Blog Editor's Note---The following Op Ed Piece reprinted from the NY Times recounts this historical problem. When technology replaced workers during the industrial revolution, workers shared in the productivity gains from technology improvements through reduced work hours at growing salaries as the work week reduced from 100 hours per week to the present 37.5 hours. Is it time to further reduce the work week to 20-25 hours to allow for fuller employment for workers whose wages provide for consumption of our productivity? If not, a reduced workforce will result in reduced consumption and an ever-downward spiral of job losses and company failures to further devastate the economy. At present, the trend seems to be for the pocketing of all productivity gains to the corporate elite, burgeoning corporate bank accounts, and record investor returns. This concentration of wealth in the hands of a few on the backs of the workforce is a recipe for disaster!
Sympathy for the Luddites
By PAUL KRUGMAN, NY Times, Op Ed Columnist
Published: June 13, 2013 544 Comments
In 1786, the cloth workers of Leeds, a wool-industry center in northern
England, issued a protest against the growing use of “scribbling”

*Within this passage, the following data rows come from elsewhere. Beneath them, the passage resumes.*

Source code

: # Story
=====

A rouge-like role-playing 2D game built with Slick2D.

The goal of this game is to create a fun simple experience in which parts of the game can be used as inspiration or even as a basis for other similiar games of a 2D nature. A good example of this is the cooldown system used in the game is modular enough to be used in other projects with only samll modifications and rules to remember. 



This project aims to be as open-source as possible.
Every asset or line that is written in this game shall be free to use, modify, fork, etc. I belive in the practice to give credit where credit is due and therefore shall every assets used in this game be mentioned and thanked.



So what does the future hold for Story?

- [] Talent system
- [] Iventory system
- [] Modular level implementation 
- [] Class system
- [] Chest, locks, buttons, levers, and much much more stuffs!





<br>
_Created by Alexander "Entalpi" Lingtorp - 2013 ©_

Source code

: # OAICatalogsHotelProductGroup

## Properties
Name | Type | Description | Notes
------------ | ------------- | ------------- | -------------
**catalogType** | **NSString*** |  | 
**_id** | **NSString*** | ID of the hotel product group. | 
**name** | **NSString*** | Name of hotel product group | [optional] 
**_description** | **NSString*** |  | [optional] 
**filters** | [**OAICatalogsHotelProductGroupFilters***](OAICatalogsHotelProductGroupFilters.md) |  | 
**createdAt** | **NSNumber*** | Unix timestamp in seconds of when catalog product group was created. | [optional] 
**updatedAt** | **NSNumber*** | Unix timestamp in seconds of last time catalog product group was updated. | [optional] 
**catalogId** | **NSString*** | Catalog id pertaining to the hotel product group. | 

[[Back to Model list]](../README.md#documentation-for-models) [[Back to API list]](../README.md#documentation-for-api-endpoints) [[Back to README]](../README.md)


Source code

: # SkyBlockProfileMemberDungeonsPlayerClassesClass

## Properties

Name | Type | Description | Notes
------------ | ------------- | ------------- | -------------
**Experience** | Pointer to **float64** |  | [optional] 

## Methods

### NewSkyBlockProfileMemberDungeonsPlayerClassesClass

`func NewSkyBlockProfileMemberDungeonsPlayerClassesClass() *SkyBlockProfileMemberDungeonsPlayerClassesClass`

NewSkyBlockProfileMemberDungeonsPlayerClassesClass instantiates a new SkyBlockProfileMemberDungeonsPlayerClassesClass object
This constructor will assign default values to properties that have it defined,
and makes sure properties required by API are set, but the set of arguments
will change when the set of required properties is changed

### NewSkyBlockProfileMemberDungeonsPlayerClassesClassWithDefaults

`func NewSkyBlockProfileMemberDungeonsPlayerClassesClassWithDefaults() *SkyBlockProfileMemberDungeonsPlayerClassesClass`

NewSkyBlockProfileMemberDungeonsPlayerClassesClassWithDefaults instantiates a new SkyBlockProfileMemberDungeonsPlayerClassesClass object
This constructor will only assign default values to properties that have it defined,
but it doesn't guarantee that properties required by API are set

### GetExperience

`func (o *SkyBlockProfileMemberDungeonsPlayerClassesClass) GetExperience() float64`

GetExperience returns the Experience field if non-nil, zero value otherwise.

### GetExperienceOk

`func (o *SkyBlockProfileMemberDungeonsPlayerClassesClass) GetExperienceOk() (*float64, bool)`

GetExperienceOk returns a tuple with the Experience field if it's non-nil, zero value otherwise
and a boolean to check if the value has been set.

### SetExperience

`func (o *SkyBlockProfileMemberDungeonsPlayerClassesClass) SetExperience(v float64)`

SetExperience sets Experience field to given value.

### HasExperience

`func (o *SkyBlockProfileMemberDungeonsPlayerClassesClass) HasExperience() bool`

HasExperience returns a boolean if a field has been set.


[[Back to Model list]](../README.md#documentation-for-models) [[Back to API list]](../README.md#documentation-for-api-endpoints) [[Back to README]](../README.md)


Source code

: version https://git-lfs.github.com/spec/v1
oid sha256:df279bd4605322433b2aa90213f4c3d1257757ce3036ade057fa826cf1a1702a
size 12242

machines, which were taking over a task formerly performed by skilled
labor. “How are those men, thus thrown out of employ to provide for
their families?” asked the petitioners. “And what are they to put their children apprentice to?”
Those weren’t foolish questions. Mechanization eventually — that is,
after a couple of generations — led to a broad rise in British living
standards. But it’s far from clear whether typical workers reaped any
benefits during the early stages of the Industrial Revolution; many
workers were clearly hurt. And often the workers hurt most were those
who had, with effort, acquired valuable skills — only to find those
skills suddenly devalued.
So are we living in another such era? And, if we are, what are we going to do about it?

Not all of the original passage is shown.